(TASK DATA Opens)
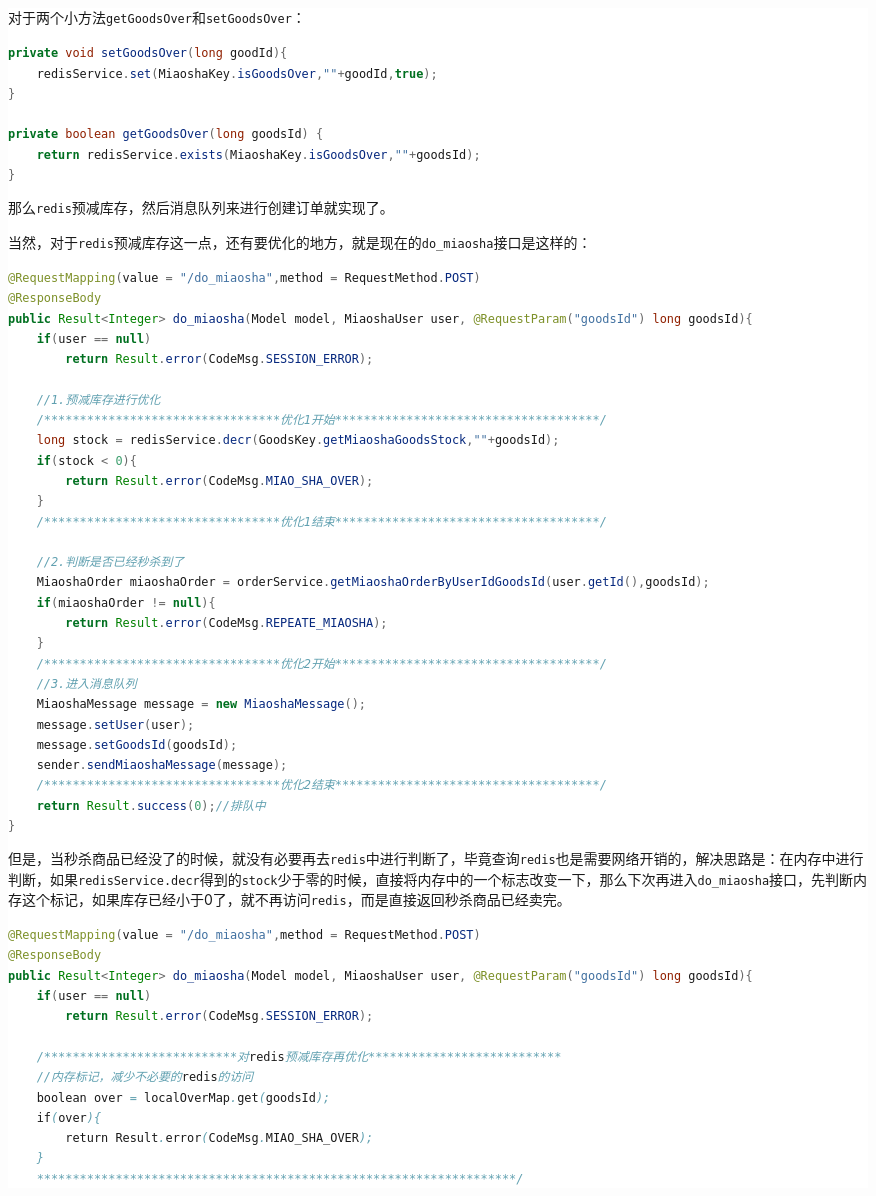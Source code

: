
对于两个小方法`getGoodsOver`和`setGoodsOver`：

```java
private void setGoodsOver(long goodId){
    redisService.set(MiaoshaKey.isGoodsOver,""+goodId,true);
}

private boolean getGoodsOver(long goodsId) {
    return redisService.exists(MiaoshaKey.isGoodsOver,""+goodsId);
}
```

那么`redis`预减库存，然后消息队列来进行创建订单就实现了。

当然，对于`redis`预减库存这一点，还有要优化的地方，就是现在的`do_miaosha`接口是这样的：
```java
@RequestMapping(value = "/do_miaosha",method = RequestMethod.POST)
@ResponseBody
public Result<Integer> do_miaosha(Model model, MiaoshaUser user, @RequestParam("goodsId") long goodsId){
    if(user == null)
        return Result.error(CodeMsg.SESSION_ERROR);

    //1.预减库存进行优化
    /*********************************优化1开始*************************************/
    long stock = redisService.decr(GoodsKey.getMiaoshaGoodsStock,""+goodsId);
    if(stock < 0){
        return Result.error(CodeMsg.MIAO_SHA_OVER);
    }
    /*********************************优化1结束*************************************/
    
    //2.判断是否已经秒杀到了
    MiaoshaOrder miaoshaOrder = orderService.getMiaoshaOrderByUserIdGoodsId(user.getId(),goodsId);
    if(miaoshaOrder != null){
        return Result.error(CodeMsg.REPEATE_MIAOSHA);
    }
    /*********************************优化2开始*************************************/
    //3.进入消息队列
    MiaoshaMessage message = new MiaoshaMessage();
    message.setUser(user);
    message.setGoodsId(goodsId);
    sender.sendMiaoshaMessage(message);
    /*********************************优化2结束*************************************/
    return Result.success(0);//排队中
}
```

但是，当秒杀商品已经没了的时候，就没有必要再去`redis`中进行判断了，毕竟查询`redis`也是需要网络开销的，解决思路是：在内存中进行判断，如果`redisService.decr`得到的`stock`少于零的时候，直接将内存中的一个标志改变一下，那么下次再进入`do_miaosha`接口，先判断内存这个标记，如果库存已经小于0了，就不再访问`redis`，而是直接返回秒杀商品已经卖完。


```java
@RequestMapping(value = "/do_miaosha",method = RequestMethod.POST)
@ResponseBody
public Result<Integer> do_miaosha(Model model, MiaoshaUser user, @RequestParam("goodsId") long goodsId){
    if(user == null)
        return Result.error(CodeMsg.SESSION_ERROR);

    /***************************对redis预减库存再优化***************************
    //内存标记，减少不必要的redis的访问
    boolean over = localOverMap.get(goodsId);
    if(over){
        return Result.error(CodeMsg.MIAO_SHA_OVER);
    }
    *******************************************************************/

```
(TASK DATA Closes)
## PROBLEM STATEMENT
Pull every line containing "setGoodsOver" from the data.

## ANSWER
对于两个小方法`getGoodsOver`和`setGoodsOver`：
private void setGoodsOver(long goodId){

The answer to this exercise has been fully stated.